Task to complete: Match on the string "octobre" in the entries below and return every matching line.

(Material for this task)

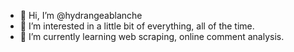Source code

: - 👋 Hi, I’m @hydrangeablanche
- 👀 I’m interested in a little bit of everything, all of the time.
- 🌱 I’m currently learning web scraping, online comment analysis. 


<!---
hydrangeablanche/hydrangeablanche is a ✨ special ✨ repository because its `README.md` (this file) appears on your GitHub profile.
You can click the Preview link to take a look at your changes.
--->

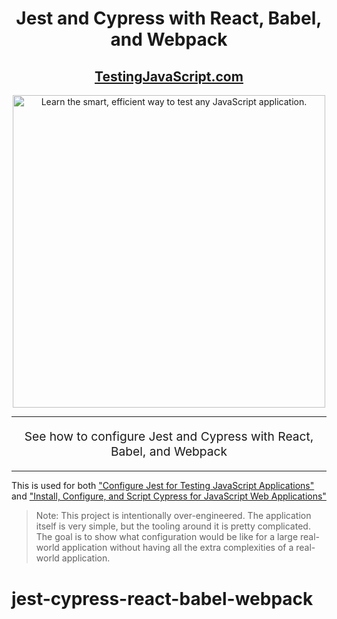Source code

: <h1 align="center">
  Jest and Cypress with React, Babel, and Webpack
</h1>

<div align="center">
  <h2><a href="https://testingjavascript.com">TestingJavaScript.com</a></h2>
  <a href="https://testingjavascript.com">
    <img
      width="500"
      alt="Learn the smart, efficient way to test any JavaScript application."
      src="https://kentcdodds.com/images/testingjavascript-promo/tjs-4.jpg"
    />
  </a>
</div>

<hr />

<p align="center" style="font-size: 1.2rem;">
  See how to configure Jest and Cypress with React, Babel, and Webpack
</p>

<hr />

This is used for both
["Configure Jest for Testing JavaScript Applications"](https://testingjavascript.com/courses/configure-jest-for-testing-javascript-applications-b3674a)
and
["Install, Configure, and Script Cypress for JavaScript Web Applications"](https://testingjavascript.com/courses/install-configure-and-script-cypress-for-javascript-web-applications-b5ee43)

> Note: This project is intentionally over-engineered. The application itself is
> very simple, but the tooling around it is pretty complicated. The goal is to
> show what configuration would be like for a large real-world application
> without having all the extra complexities of a real-world application.
# jest-cypress-react-babel-webpack
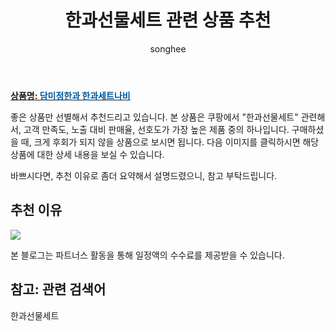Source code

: ﻿---
layout: post
title:  "한과선물세트 관련 상품 추천"
author: songhee
categories: [ 과자/초콜릿/시리얼 ]
tags: [한과선물세트]
image: https://thumbnail9.coupangcdn.com/thumbnails/remote/492x492ex/image/product/image/vendoritem/2019/02/15/3041886650/5cb3d94f-e684-4325-a5ed-bee2c70ea41d.jpg 
description: "쿠팡에서 한과선물세트 관련 상품으로 가장 고객 선호도가 높은 제품 중 하나입니다."
---

<a href="https://www.coupang.com/vp/products/6282991?itemId=28087131&src=1139000&spec=10799999&addtag=400&ctag=6282991&lptag=AF9102412&itime=20210915004545&pageType=PRODUCT&pageValue=6282991&wPcid=16134107730200181414469&wRef=partners.coupangcdn.com&wTime=20210915004545&redirect=landing&traceid=V0-201-d7b80928db4e6614&placementid=&clickBeacon=&campaignid=&contentcategory=&imgsize=&pageid=&deviceid=&token=&contenttype=&subid=&impressionid=&campaigntype=&contentkeyword=&subparam=&isAddedCart="><b>상품명: <font color='#01579B'>담미정한과 한과세트나비</font></b></a>

좋은 상품만 선별해서 추천드리고 있습니다.
본 상품은 쿠팡에서 "한과선물세트" 관련해서, 고객 만족도, 노출 대비 판매율, 선호도가 가장 높은 제품 중의 하나입니다.
구매하셨을 때, 크게 후회가 되지 않을 상품으로 보시면 됩니다. 
다음 이미지를 클릭하시면 해당 상품에 대한 상세 내용을 보실 수 있습니다.

바쁘시다면, 추천 이유로 좀더 요약해서 설명드렸으니, 참고 부탁드립니다.

## 추천 이유 

<a href="https://www.coupang.com/vp/products/6282991?itemId=28087131&src=1139000&spec=10799999&addtag=400&ctag=6282991&lptag=AF9102412&itime=20210915004545&pageType=PRODUCT&pageValue=6282991&wPcid=16134107730200181414469&wRef=partners.coupangcdn.com&wTime=20210915004545&redirect=landing&traceid=V0-201-d7b80928db4e6614&placementid=&clickBeacon=&campaignid=&contentcategory=&imgsize=&pageid=&deviceid=&token=&contenttype=&subid=&impressionid=&campaigntype=&contentkeyword=&subparam=&isAddedCart="><img src="https://thumbnail9.coupangcdn.com/thumbnails/remote/492x492ex/image/product/image/vendoritem/2019/02/15/3041886650/5cb3d94f-e684-4325-a5ed-bee2c70ea41d.jpg"></a> 

본 블로그는 파트너스 활동을 통해 일정액의 수수료를 제공받을 수 있습니다.

## 참고: 관련 검색어    
한과선물세트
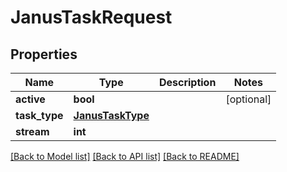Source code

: # JanusTaskRequest


## Properties
Name | Type | Description | Notes
------------ | ------------- | ------------- | -------------
**active** | **bool** |  | [optional] 
**task_type** | [**JanusTaskType**](JanusTaskType.md) |  | 
**stream** | **int** |  | 

[[Back to Model list]](../README.md#documentation-for-models) [[Back to API list]](../README.md#documentation-for-api-endpoints) [[Back to README]](../README.md)


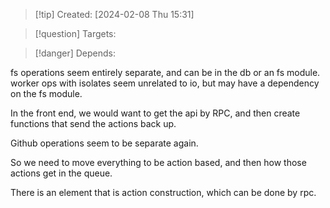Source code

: 
>[!tip] Created: [2024-02-08 Thu 15:31]

>[!question] Targets: 

>[!danger] Depends: 

fs operations seem entirely separate, and can be in the db or an fs module.
worker ops with isolates seem unrelated to io, but may have a dependency on the fs module.

In the front end, we would want to get the api by RPC, and then create functions that send the actions back up.

Github operations seem to be separate again.

So we need to move everything to be action based, and then how those actions get in the queue.

There is an element that is action construction, which can be done by rpc.

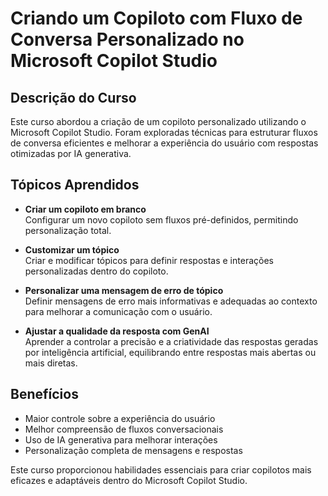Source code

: # Criando um Copiloto com Fluxo de Conversa Personalizado no Microsoft Copilot Studio

## Descrição do Curso
Este curso abordou a criação de um copiloto personalizado utilizando o Microsoft Copilot Studio. Foram exploradas técnicas para estruturar fluxos de conversa eficientes e melhorar a experiência do usuário com respostas otimizadas por IA generativa.

## Tópicos Aprendidos

- **Criar um copiloto em branco**  
  Configurar um novo copiloto sem fluxos pré-definidos, permitindo personalização total.

- **Customizar um tópico**  
  Criar e modificar tópicos para definir respostas e interações personalizadas dentro do copiloto.

- **Personalizar uma mensagem de erro de tópico**  
  Definir mensagens de erro mais informativas e adequadas ao contexto para melhorar a comunicação com o usuário.

- **Ajustar a qualidade da resposta com GenAI**  
  Aprender a controlar a precisão e a criatividade das respostas geradas por inteligência artificial, equilibrando entre respostas mais abertas ou mais diretas.

## Benefícios
- Maior controle sobre a experiência do usuário
- Melhor compreensão de fluxos conversacionais
- Uso de IA generativa para melhorar interações
- Personalização completa de mensagens e respostas

Este curso proporcionou habilidades essenciais para criar copilotos mais eficazes e adaptáveis dentro do Microsoft Copilot Studio.
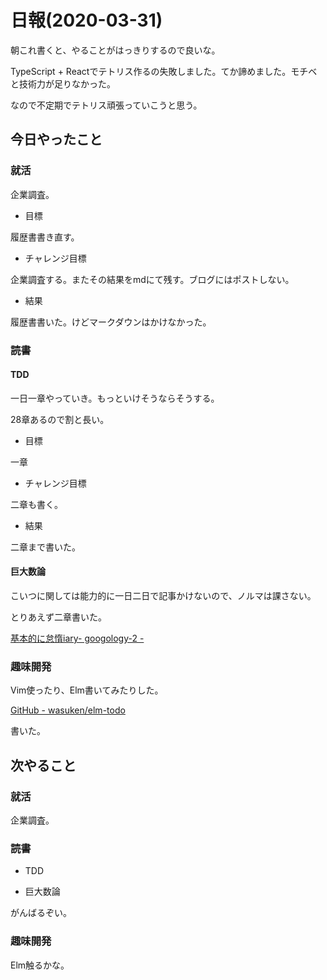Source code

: # 日報(2020-03-31)

朝これ書くと、やることがはっきりするので良いな。

TypeScript + Reactでテトリス作るの失敗しました。てか諦めました。モチベと技術力が足りなかった。

なので不定期でテトリス頑張っていこうと思う。

## 今日やったこと

### 就活

企業調査。

* 目標

履歴書書き直す。

* チャレンジ目標

企業調査する。またその結果をmdにて残す。ブログにはポストしない。

* 結果

履歴書書いた。けどマークダウンはかけなかった。

### 読書

#### TDD

一日一章やっていき。もっといけそうならそうする。

28章あるので割と長い。

* 目標

一章

* チャレンジ目標

二章も書く。

* 結果

二章まで書いた。

#### 巨大数論

こいつに関しては能力的に一日二日で記事かけないので、ノルマは課さない。

とりあえず二章書いた。

[基本的に怠惰iary- googology-2 -](https://blog.londone.net/page?id=228)

### 趣味開発

Vim使ったり、Elm書いてみたりした。

[GitHub - wasuken/elm-todo](https://github.com/wasuken/elm-todo)

書いた。

## 次やること

### 就活

企業調査。

### 読書

* TDD

* 巨大数論

がんばるぞい。

### 趣味開発

Elm触るかな。
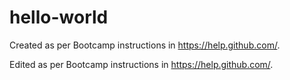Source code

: # hello-world
Created as per Bootcamp instructions in https://help.github.com/.

Edited as per Bootcamp instructions in https://help.github.com/.
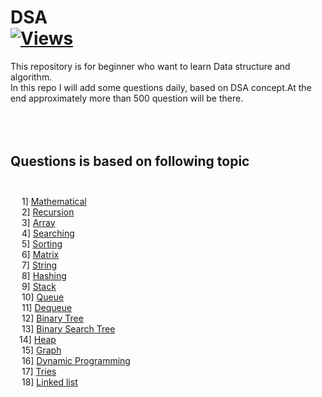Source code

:  # **DSA**  <br />   [![Views](https://hits.seeyoufarm.com/api/count/incr/badge.svg?url=https%3A%2F%2Fgithub.com%2Fprashantjagtap2909%2FDSA&count_bg=%2379C83D&title_bg=%23555555&icon=&icon_color=%23E7E7E7&title=Views&edge_flat=false)](https://hits.seeyoufarm.com)
 
 This repository is for beginner who want to learn Data structure and algorithm.<br />
 In this repo I will add some questions daily, based on DSA concept.At the end approximately more than 500 question will be there.<br />
 <br /><br /><br />
   
 ## **Questions is based on following topic**<br /><br />
  &emsp;  1] [Mathematical](https://github.com/prashantjagtap2909/DSA/tree/main/Array) <br /> 
 &emsp;  2] [Recursion](https://github.com/prashantjagtap2909/DSA/tree/main/Mathmatics) <br /> 
&emsp;  3] [Array](https://github.com/prashantjagtap2909/DSA/tree/main/Array) <br /> 
  &emsp;  4] [Searching](https://github.com/prashantjagtap2909/DSA/tree/main/Searching) <br /> 
  &emsp;  5] [Sorting](https://github.com/prashantjagtap2909/DSA/tree/main/Sorting) <br /> 
  &emsp;  6] [Matrix](https://github.com/prashantjagtap2909/DSA/tree/main/Matrix) <br />
  &emsp;  7] [String](https://github.com/prashantjagtap2909/DSA/tree/main/String) <br />
  &emsp;  8] [Hashing](https://github.com/prashantjagtap2909/DSA/tree/main/Hashing) <br />
 &emsp;  9] [Stack](https://github.com/prashantjagtap2909/DSA/tree/main/Stack) <br />
 &emsp;  10] [Queue](https://github.com/prashantjagtap2909/DSA/tree/main/Queue) <br />
 &emsp;  11] [Dequeue](https://github.com/prashantjagtap2909/DSA/tree/main/Dequeue) <br />
&emsp;  12] [Binary Tree](https://github.com/prashantjagtap2909/DSA/tree/main/Binary-Tree) <br />
  &emsp; 13] [Binary Search Tree](https://github.com/prashantjagtap2909/DSA/tree/main/Binary-search-tree) <br />
   &emsp;14] [Heap](https://github.com/prashantjagtap2909/DSA/tree/main/Heap) <br />
 &emsp; 15] [Graph](https://github.com/prashantjagtap2909/DSA/tree/main/Graph) <br />
 &emsp; 16] [Dynamic Programming](https://github.com/prashantjagtap2909/DSA/tree/main/Dynamic-Programming) <br />
 &emsp; 17] [Tries](https://github.com/prashantjagtap2909/DSA/tree/main/Tries) <br />
 &emsp; 18] [Linked list](https://github.com/prashantjagtap2909/DSA/tree/main/Linked-list) <br />
    
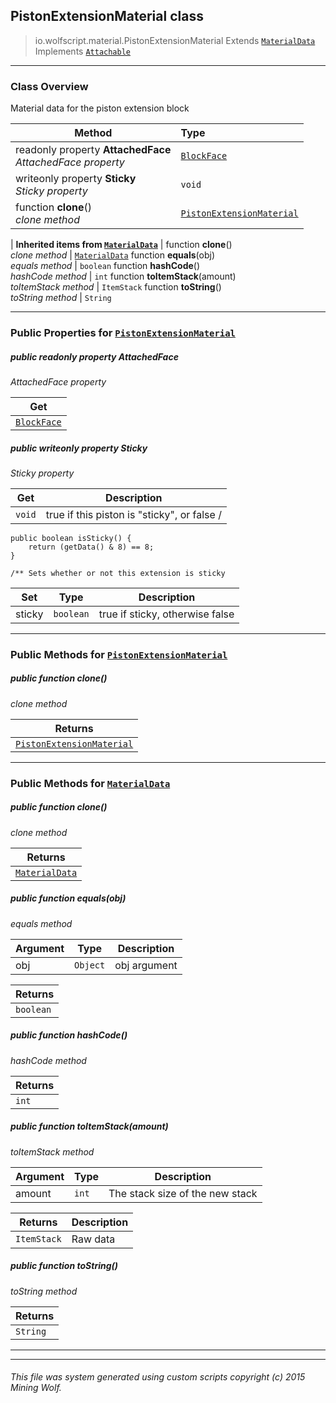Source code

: ## PistonExtensionMaterial __class__

>io.wolfscript.material.PistonExtensionMaterial
>Extends [`MaterialData`](MaterialData.md)
>Implements [`Attachable`](Attachable.md)

---

### Class Overview

Material data for the piston extension block

Method | Type   
--- | :--- 
 readonly property __AttachedFace__ <br> _AttachedFace property_ | [`BlockFace`](..\block\BlockFace.md)
 writeonly property __Sticky__ <br> _Sticky property_ | `void`
 function __clone__() <br> _clone method_ | [`PistonExtensionMaterial`](PistonExtensionMaterial.md)
 |
__Inherited items from [`MaterialData`](MaterialData.md)__ |
 function __clone__() <br> _clone method_ | [`MaterialData`](MaterialData.md)
 function __equals__(obj) <br> _equals method_ | `boolean`
 function __hashCode__() <br> _hashCode method_ | `int`
 function __toItemStack__(amount) <br> _toItemStack method_ | `ItemStack`
 function __toString__() <br> _toString method_ | `String`





---


### Public Properties for [`PistonExtensionMaterial`](PistonExtensionMaterial.md)

##### <a id='attachedface'></a>public  readonly property __AttachedFace__

_AttachedFace property_

Get | 
--- | 
[`BlockFace`](..\block\BlockFace.md) |



##### <a id='sticky'></a>public  writeonly property __Sticky__

_Sticky property_

Get | Description
--- | --- 
`void` | true if this piston is "sticky", or false /
    public boolean isSticky() {
        return (getData() & 8) == 8;
    }

    /** Sets whether or not this extension is sticky

Set | Type | Description  
--- | --- | --- 
sticky | `boolean` | true if sticky, otherwise false


---

### Public Methods for [`PistonExtensionMaterial`](PistonExtensionMaterial.md)

##### <a id='clone'></a>public  function __clone__()

_clone method_

Returns | 
--- | 
[`PistonExtensionMaterial`](PistonExtensionMaterial.md) |


---

### Public Methods for [`MaterialData`](MaterialData.md)

##### <a id='clone'></a>public  function __clone__()

_clone method_

Returns | 
--- | 
[`MaterialData`](MaterialData.md) |


##### <a id='equals'></a>public  function __equals__(obj)

_equals method_

Argument | Type | Description  
--- | --- | --- 
obj | `Object` | obj argument

Returns | 
--- | 
`boolean` |


##### <a id='hashcode'></a>public  function __hashCode__()

_hashCode method_

Returns | 
--- | 
`int` |


##### <a id='toitemstack'></a>public  function __toItemStack__(amount)

_toItemStack method_

Argument | Type | Description  
--- | --- | --- 
amount | `int` | The stack size of the new stack

Returns | Description
--- | --- 
`ItemStack` | Raw data


##### <a id='tostring'></a>public  function __toString__()

_toString method_

Returns | 
--- | 
`String` |


---


---


###### This file was system generated using custom scripts copyright (c) 2015 Mining Wolf.
	

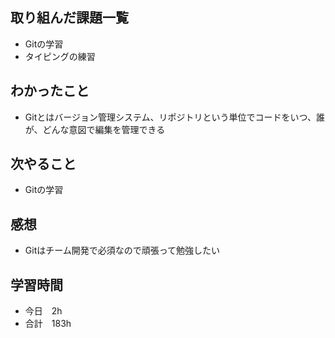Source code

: ## 取り組んだ課題一覧
- Gitの学習
- タイピングの練習
## わかったこと
- Gitとはバージョン管理システム、リポジトリという単位でコードをいつ、誰が、どんな意図で編集を管理できる
## 次やること
-  Gitの学習
## 感想
- Gitはチーム開発で必須なので頑張って勉強したい
## 学習時間
- 今日　2h
- 合計　183h
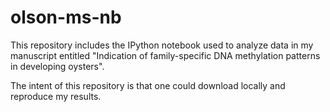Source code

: olson-ms-nb
===============
This repository includes the IPython notebook used to analyze data in my manuscript entitled "Indication of family-specific DNA methylation patterns in developing oysters".

The intent of this repository is that one could download locally and reproduce my results.
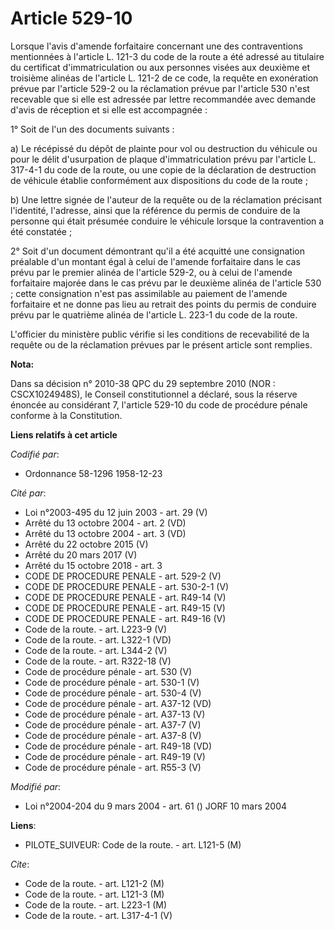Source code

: # Article 529-10

Lorsque l'avis d'amende forfaitaire concernant une des contraventions mentionnées à l'article L. 121-3 du code de la route a
été adressé au titulaire du certificat d'immatriculation ou aux personnes visées aux deuxième et troisième alinéas de
l'article L. 121-2 de ce code, la requête en exonération prévue par l'article 529-2 ou la réclamation prévue par l'article
530 n'est recevable que si elle est adressée par lettre recommandée avec demande d'avis de réception et si elle est
accompagnée :

1° Soit de l'un des documents suivants :

a) Le récépissé du dépôt de plainte pour vol ou destruction du véhicule ou pour le délit d'usurpation de plaque
d'immatriculation prévu par l'article L. 317-4-1 du code de la route, ou une copie de la déclaration de destruction de
véhicule établie conformément aux dispositions du code de la route ;

b) Une lettre signée de l'auteur de la requête ou de la réclamation précisant l'identité, l'adresse, ainsi que la référence
du permis de conduire de la personne qui était présumée conduire le véhicule lorsque la contravention a été constatée ;

2° Soit d'un document démontrant qu'il a été acquitté une consignation préalable d'un montant égal à celui de l'amende
forfaitaire dans le cas prévu par le premier alinéa de l'article 529-2, ou à celui de l'amende forfaitaire majorée dans le
cas prévu par le deuxième alinéa de l'article 530 ; cette consignation n'est pas assimilable au paiement de l'amende
forfaitaire et ne donne pas lieu au retrait des points du permis de conduire prévu par le quatrième alinéa de l'article L.
223-1 du code de la route.

L'officier du ministère public vérifie si les conditions de recevabilité de la requête ou de la réclamation prévues par le
présent article sont remplies.

**Nota:**

Dans sa décision n° 2010-38 QPC du 29 septembre 2010 (NOR : CSCX1024948S), le Conseil constitutionnel a déclaré, sous la
réserve énoncée au considérant 7, l'article 529-10 du code de procédure pénale conforme à la Constitution.

**Liens relatifs à cet article**

_Codifié par_:

  - Ordonnance 58-1296 1958-12-23

_Cité par_:

  - Loi n°2003-495 du 12 juin 2003 - art. 29 (V)
  - Arrêté du 13 octobre 2004 - art. 2 (VD)
  - Arrêté du 13 octobre 2004 - art. 3 (VD)
  - Arrêté du 22 octobre 2015 (V)
  - Arrêté du 20 mars 2017 (V)
  - Arrêté du 15 octobre 2018 - art. 3
  - CODE DE PROCEDURE PENALE - art. 529-2 (V)
  - CODE DE PROCEDURE PENALE - art. 530-2-1 (V)
  - CODE DE PROCEDURE PENALE - art. R49-14 (V)
  - CODE DE PROCEDURE PENALE - art. R49-15 (V)
  - CODE DE PROCEDURE PENALE - art. R49-16 (V)
  - Code de la route. - art. L223-9 (V)
  - Code de la route. - art. L322-1 (VD)
  - Code de la route. - art. L344-2 (V)
  - Code de la route. - art. R322-18 (V)
  - Code de procédure pénale - art. 530 (V)
  - Code de procédure pénale - art. 530-1 (V)
  - Code de procédure pénale - art. 530-4 (V)
  - Code de procédure pénale - art. A37-12 (VD)
  - Code de procédure pénale - art. A37-13 (V)
  - Code de procédure pénale - art. A37-7 (V)
  - Code de procédure pénale - art. A37-8 (V)
  - Code de procédure pénale - art. R49-18 (VD)
  - Code de procédure pénale - art. R49-19 (V)
  - Code de procédure pénale - art. R55-3 (V)

_Modifié par_:

  - Loi n°2004-204 du 9 mars 2004 - art. 61 () JORF 10 mars 2004

**Liens**:

  - PILOTE_SUIVEUR: Code de la route. - art. L121-5 (M)

_Cite_:

  - Code de la route. - art. L121-2 (M)
  - Code de la route. - art. L121-3 (M)
  - Code de la route. - art. L223-1 (M)
  - Code de la route. - art. L317-4-1 (V)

(End Material for this task)

Task result:
  - Arrêté du 13 octobre 2004 - art. 2 (VD)
  - Arrêté du 13 octobre 2004 - art. 3 (VD)
  - Arrêté du 22 octobre 2015 (V)
  - Arrêté du 15 octobre 2018 - art. 3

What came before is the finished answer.